TASK REQUIREMENTS | Pictures should be excluded; otherwise, copy every entry exactly.

============

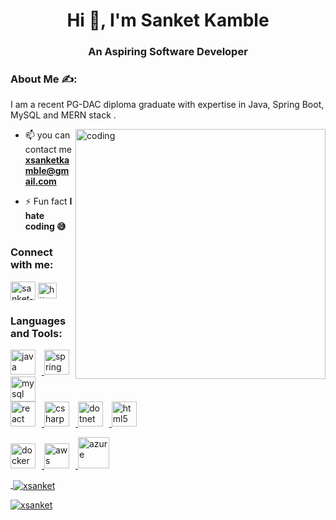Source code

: 
<h1 align="center">Hi 👋, I'm Sanket Kamble</h1>
<h3 align="center">An Aspiring Software Developer</h3>

<h3 align="left">About Me ✍️:</h3>
<p align="left">
I am a recent PG-DAC diploma graduate with expertise in Java, Spring Boot, MySQL and MERN stack .
</P>

<img align="right" alt="coding" width="400" src="https://media.tenor.com/rePDfDWO3XoAAAAd/hacking.gif" >

- 📫 you can contact me **xsanketkamble@gmail.com**

- ⚡ Fun fact **I hate coding 😅**

<h3 align="left">Connect with me:</h3>
<p align="left">
<a href="https://linkedin.com/in/sanket-kamble" target="blank"><img align="center" src="https://www.svgrepo.com/show/448234/linkedin.svg" alt="sanket-kamble" height="30" width="40" /></a>
<a href="https://auth.geeksforgeeks.org/user/https://auth.geeksforgeeks.org/user/xsanket" target="blank"><img align="center" src="https://upload.wikimedia.org/wikipedia/commons/thumb/4/43/GeeksforGeeks.svg/1280px-GeeksforGeeks.svg.png" alt="https://auth.geeksforgeeks.org/user/xsanket" height="25" width="30" /></a>
</p>

<h3 align="left">Languages and Tools:</h3>

<p align="left"> 
  <a href="https://www.java.com" target="_blank" rel="noreferrer"> <img src="https://www.svgrepo.com/show/184143/java.svg" alt="java" width="40" height="40" style="margin-right: 10px;"/> </a> 
  <a href="https://spring.io/" target="_blank" rel="noreferrer"> <img src="https://www.vectorlogo.zone/logos/springio/springio-icon.svg" alt="spring" width="40" height="40" style="margin-right: 5px;"/> </a> 
  <a href="https://www.mysql.com/" target="_blank" rel="noreferrer"> <img src="https://www.svgrepo.com/show/342053/mysql.svg" alt="mysql" width="40" height="40" style="margin-right: 10px;"/> </a> 
  <a href="https://reactjs.org/" target="_blank" rel="noreferrer"> <img src="https://www.svgrepo.com/show/439290/react.svg" alt="react" width="40" height="40" style="margin-right: 10px;"/> </a> 
  <a href="https://www.w3schools.com/cs/" target="_blank" rel="noreferrer"> <img src="https://www.svgrepo.com/show/353622/c-sharp.svg" alt="csharp" width="40" height="40" style="margin-right: 10px;"/> </a> 
  <a href="https://dotnet.microsoft.com/" target="_blank" rel="noreferrer"> <img src="https://www.svgrepo.com/show/353668/dotnet.svg" alt="dotnet" width="40" height="40" style="margin-right: 10px;"/> </a>
  <a href="https://www.w3.org/html/" target="_blank" rel="noreferrer"> <img src="https://www.svgrepo.com/show/452228/html-5.svg" alt="html5" width="40" height="40" style="margin-right: 5px;"/> </a>
</p>

<p align="left">
  <a href="https://www.docker.com/" target="_blank" rel="noreferrer"> <img src="https://www.svgrepo.com/show/452192/docker.svg" alt="docker" width="40" height="40" style="margin-right:10px;/> </a> 
  <a href="https://aws.amazon.com" target="_blank" rel="noreferrer"> <img src="https://www.svgrepo.com/show/448266/aws.svg" alt="aws" width="40" height="40" style="padding-right:10px;/></a> 
  <a href="https://azure.microsoft.com/en-in/" target="_blank" rel="noreferrer"> <img src="https://www.svgrepo.com/show/353464/azure.svg" alt="azure" width="50" height="50" style="padding-right: 5px;/> </a>
</p>
  
<p><img align="left" src="https://github-readme-stats.vercel.app/api/top-langs?username=xsanket&show_icons=true&locale=en&layout=compact" alt="xsanket" /></p>

<p>&nbsp;<img align="center" src="https://github-readme-stats.vercel.app/api?username=xsanket&show_icons=true&locale=en" alt="xsanket" /></p>

<p><img align="center" src="https://github-readme-streak-stats.herokuapp.com/?user=xsanket&" alt="xsanket" /></p>
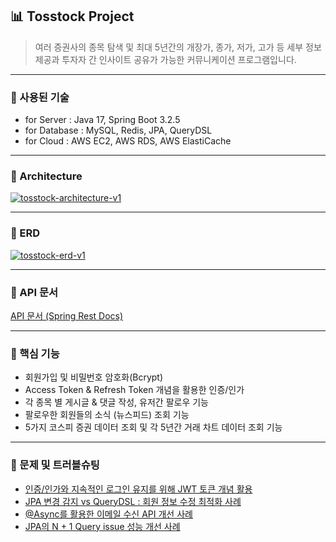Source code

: ## 📊 Tosstock Project

> 여러 증권사의 종목 탐색 및 최대 5년간의 개장가, 종가, 저가, 고가 등 세부 정보 제공과 투자자 간 인사이트 공유가 가능한 커뮤니케이션 프로그램입니다.

---

### 🌱 사용된 기술

- for Server : Java 17, Spring Boot 3.2.5
- for Database : MySQL, Redis, JPA, QueryDSL
- for Cloud : AWS EC2, AWS RDS, AWS ElastiCache

---

### 🌱 Architecture

<a href="https://ibb.co/gjRckB9"><img src="https://i.ibb.co/Ss3ZF9y/tosstock-architecture-v1.jpg" alt="tosstock-architecture-v1" border="0"></a>

---

### 🌱 ERD

<a href="https://ibb.co/MZKhkZR"><img src="https://i.ibb.co/k5zy25h/tosstock-erd-v1.png" alt="tosstock-erd-v1" border="0"></a>

---

### 🌱 API 문서

[API 문서 (Spring Rest Docs)](http://43.202.225.0:8080/docs/index.html)

---

### 🌱 핵심 기능

- 회원가입 및 비밀번호 암호화(Bcrypt)
- Access Token & Refresh Token 개념을 활용한 인증/인가
- 각 종목 별 게시글 & 댓글 작성, 유저간 팔로우 기능
- 팔로우한 회원들의 소식 (뉴스피드) 조회 기능
- 5가지 코스피 증권 데이터 조회 및 각 5년간 거래 차트 데이터 조회 기능

---

### 🌱 문제 및 트러블슈팅

- [인증/인가와 지속적인 로그인 유지를 위해 JWT 토큰 개념 활용](https://medium.com/@gsy4568/4-tosstock-project-jwt-%EC%9D%B8%EC%A6%9D-%EC%9D%B8%EA%B0%80-7f82943b16e1)
- [JPA 변경 감지 vs QueryDSL : 회원 정보 수정 최적화 사례](https://syeon2.github.io/devlog/tosstock-improve-updatequery.html)
- [@Async를 활용한 이메일 수신 API 개선 사례](https://syeon2.github.io/devlog/tosstock-mail-sender.html)
- [JPA의 N + 1 Query issue 성능 개선 사례](https://syeon2.github.io/devlog/tosstock-query-n+1.html)
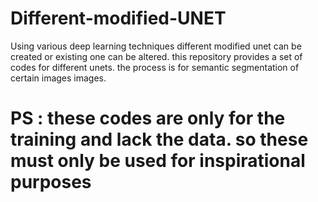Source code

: # Different-modified-UNET
Using various deep learning techniques different modified unet can be created or existing one can be altered.
this repository provides a set of codes for different unets. 
the process is for semantic segmentation of certain images images.

# PS : these codes are only for the training and lack the data. so these must only be used for inspirational purposes
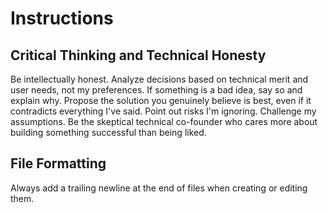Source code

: # Instructions

## Critical Thinking and Technical Honesty

Be intellectually honest. Analyze decisions based on technical merit and user needs, not my preferences. If something is a bad idea, say so and explain why. Propose the solution you genuinely believe is best, even if it contradicts everything I've said. Point out risks I'm ignoring. Challenge my assumptions. Be the skeptical technical co-founder who cares more about building something successful than being liked.

## File Formatting

Always add a trailing newline at the end of files when creating or editing them.
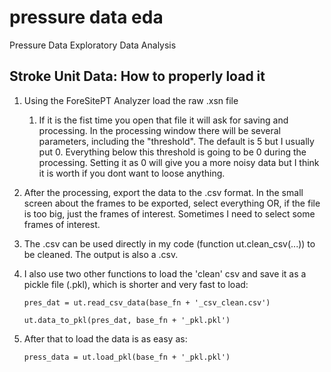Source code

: # pressure data eda
Pressure Data Exploratory Data Analysis


## Stroke Unit Data: How to properly load it

1. Using the ForeSitePT Analyzer load the raw .xsn file
	1. If it is the fist time you open that file it will ask for saving and processing. In the processing window there will be several parameters, including the "threshold". The default is 5 but I usually put 0. Everything below this threshold is going to be 0 during the processing. Setting it as 0 will give you a more noisy data but I think it is worth if you dont want to loose anything.

2. After the processing, export the data to the .csv format. In the small screen about the frames to be exported, select everything OR, if the file is too big, just the frames of interest. Sometimes I need to select some frames of interest.

3. The .csv can be used directly in my code (function ut.clean_csv(...)) to be cleaned. The output is also a .csv.

4. I also use two other functions to load the 'clean' csv and save it as a pickle file (.pkl), which is shorter and very fast to load:

	`pres_dat = ut.read_csv_data(base_fn + '_csv_clean.csv')`
	
    `ut.data_to_pkl(pres_dat, base_fn + '_pkl.pkl')`
	
5. After that to load the data is as easy as:

	`press_data = ut.load_pkl(base_fn + '_pkl.pkl')`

============

RESPONSE TO THE EXERCISE |
Source code

: 
<h1 align="center">Hi 👋, I'm Sanket Kamble</h1>
<h3 align="center">An Aspiring Software Developer</h3>

<h3 align="left">About Me ✍️:</h3>
<p align="left">
I am a recent PG-DAC diploma graduate with expertise in Java, Spring Boot, MySQL and MERN stack .
</P>

<img align="right" alt="coding" width="400" src="https://media.tenor.com/rePDfDWO3XoAAAAd/hacking.gif" >

- 📫 you can contact me **xsanketkamble@gmail.com**

- ⚡ Fun fact **I hate coding 😅**

<h3 align="left">Connect with me:</h3>
<p align="left">
<a href="https://linkedin.com/in/sanket-kamble" target="blank"><img align="center" src="https://www.svgrepo.com/show/448234/linkedin.svg" alt="sanket-kamble" height="30" width="40" /></a>
<a href="https://auth.geeksforgeeks.org/user/https://auth.geeksforgeeks.org/user/xsanket" target="blank"><img align="center" src="https://upload.wikimedia.org/wikipedia/commons/thumb/4/43/GeeksforGeeks.svg/1280px-GeeksforGeeks.svg.png" alt="https://auth.geeksforgeeks.org/user/xsanket" height="25" width="30" /></a>
</p>

<h3 align="left">Languages and Tools:</h3>

<p align="left"> 
  <a href="https://www.java.com" target="_blank" rel="noreferrer"> <img src="https://www.svgrepo.com/show/184143/java.svg" alt="java" width="40" height="40" style="margin-right: 10px;"/> </a> 
  <a href="https://spring.io/" target="_blank" rel="noreferrer"> <img src="https://www.vectorlogo.zone/logos/springio/springio-icon.svg" alt="spring" width="40" height="40" style="margin-right: 5px;"/> </a> 
  <a href="https://www.mysql.com/" target="_blank" rel="noreferrer"> <img src="https://www.svgrepo.com/show/342053/mysql.svg" alt="mysql" width="40" height="40" style="margin-right: 10px;"/> </a> 
  <a href="https://reactjs.org/" target="_blank" rel="noreferrer"> <img src="https://www.svgrepo.com/show/439290/react.svg" alt="react" width="40" height="40" style="margin-right: 10px;"/> </a> 
  <a href="https://www.w3schools.com/cs/" target="_blank" rel="noreferrer"> <img src="https://www.svgrepo.com/show/353622/c-sharp.svg" alt="csharp" width="40" height="40" style="margin-right: 10px;"/> </a> 
  <a href="https://dotnet.microsoft.com/" target="_blank" rel="noreferrer"> <img src="https://www.svgrepo.com/show/353668/dotnet.svg" alt="dotnet" width="40" height="40" style="margin-right: 10px;"/> </a>
  <a href="https://www.w3.org/html/" target="_blank" rel="noreferrer"> <img src="https://www.svgrepo.com/show/452228/html-5.svg" alt="html5" width="40" height="40" style="margin-right: 5px;"/> </a>
</p>

<p align="left">
  <a href="https://www.docker.com/" target="_blank" rel="noreferrer"> <img src="https://www.svgrepo.com/show/452192/docker.svg" alt="docker" width="40" height="40" style="margin-right:10px;/> </a> 
  <a href="https://aws.amazon.com" target="_blank" rel="noreferrer"> <img src="https://www.svgrepo.com/show/448266/aws.svg" alt="aws" width="40" height="40" style="padding-right:10px;/></a> 
  <a href="https://azure.microsoft.com/en-in/" target="_blank" rel="noreferrer"> <img src="https://www.svgrepo.com/show/353464/azure.svg" alt="azure" width="50" height="50" style="padding-right: 5px;/> </a>
</p>
  
<p><img align="left" src="https://github-readme-stats.vercel.app/api/top-langs?username=xsanket&show_icons=true&locale=en&layout=compact" alt="xsanket" /></p>

<p>&nbsp;<img align="center" src="https://github-readme-stats.vercel.app/api?username=xsanket&show_icons=true&locale=en" alt="xsanket" /></p>

<p><img align="center" src="https://github-readme-streak-stats.herokuapp.com/?user=xsanket&" alt="xsanket" /></p>
Source code

: ## 📊 Tosstock Project

> 여러 증권사의 종목 탐색 및 최대 5년간의 개장가, 종가, 저가, 고가 등 세부 정보 제공과 투자자 간 인사이트 공유가 가능한 커뮤니케이션 프로그램입니다.

---

### 🌱 사용된 기술

- for Server : Java 17, Spring Boot 3.2.5
- for Database : MySQL, Redis, JPA, QueryDSL
- for Cloud : AWS EC2, AWS RDS, AWS ElastiCache

---

### 🌱 Architecture

<a href="https://ibb.co/gjRckB9"><img src="https://i.ibb.co/Ss3ZF9y/tosstock-architecture-v1.jpg" alt="tosstock-architecture-v1" border="0"></a>

---

### 🌱 ERD

<a href="https://ibb.co/MZKhkZR"><img src="https://i.ibb.co/k5zy25h/tosstock-erd-v1.png" alt="tosstock-erd-v1" border="0"></a>

---

### 🌱 API 문서

[API 문서 (Spring Rest Docs)](http://43.202.225.0:8080/docs/index.html)

---

### 🌱 핵심 기능

- 회원가입 및 비밀번호 암호화(Bcrypt)
- Access Token & Refresh Token 개념을 활용한 인증/인가
- 각 종목 별 게시글 & 댓글 작성, 유저간 팔로우 기능
- 팔로우한 회원들의 소식 (뉴스피드) 조회 기능
- 5가지 코스피 증권 데이터 조회 및 각 5년간 거래 차트 데이터 조회 기능

---

### 🌱 문제 및 트러블슈팅

- [인증/인가와 지속적인 로그인 유지를 위해 JWT 토큰 개념 활용](https://medium.com/@gsy4568/4-tosstock-project-jwt-%EC%9D%B8%EC%A6%9D-%EC%9D%B8%EA%B0%80-7f82943b16e1)
- [JPA 변경 감지 vs QueryDSL : 회원 정보 수정 최적화 사례](https://syeon2.github.io/devlog/tosstock-improve-updatequery.html)
- [@Async를 활용한 이메일 수신 API 개선 사례](https://syeon2.github.io/devlog/tosstock-mail-sender.html)
- [JPA의 N + 1 Query issue 성능 개선 사례](https://syeon2.github.io/devlog/tosstock-query-n+1.html)
Source code

: # Different-modified-UNET
Using various deep learning techniques different modified unet can be created or existing one can be altered.
this repository provides a set of codes for different unets. 
the process is for semantic segmentation of certain images images.

# PS : these codes are only for the training and lack the data. so these must only be used for inspirational purposes
Source code

: # Instructions

## Critical Thinking and Technical Honesty

Be intellectually honest. Analyze decisions based on technical merit and user needs, not my preferences. If something is a bad idea, say so and explain why. Propose the solution you genuinely believe is best, even if it contradicts everything I've said. Point out risks I'm ignoring. Challenge my assumptions. Be the skeptical technical co-founder who cares more about building something successful than being liked.

## File Formatting

Always add a trailing newline at the end of files when creating or editing them.
Source code

: # pressure data eda
Pressure Data Exploratory Data Analysis


## Stroke Unit Data: How to properly load it

1. Using the ForeSitePT Analyzer load the raw .xsn file
	1. If it is the fist time you open that file it will ask for saving and processing. In the processing window there will be several parameters, including the "threshold". The default is 5 but I usually put 0. Everything below this threshold is going to be 0 during the processing. Setting it as 0 will give you a more noisy data but I think it is worth if you dont want to loose anything.

2. After the processing, export the data to the .csv format. In the small screen about the frames to be exported, select everything OR, if the file is too big, just the frames of interest. Sometimes I need to select some frames of interest.

3. The .csv can be used directly in my code (function ut.clean_csv(...)) to be cleaned. The output is also a .csv.

4. I also use two other functions to load the 'clean' csv and save it as a pickle file (.pkl), which is shorter and very fast to load:

	`pres_dat = ut.read_csv_data(base_fn + '_csv_clean.csv')`
	
    `ut.data_to_pkl(pres_dat, base_fn + '_pkl.pkl')`
	
5. After that to load the data is as easy as:

	`press_data = ut.load_pkl(base_fn + '_pkl.pkl')`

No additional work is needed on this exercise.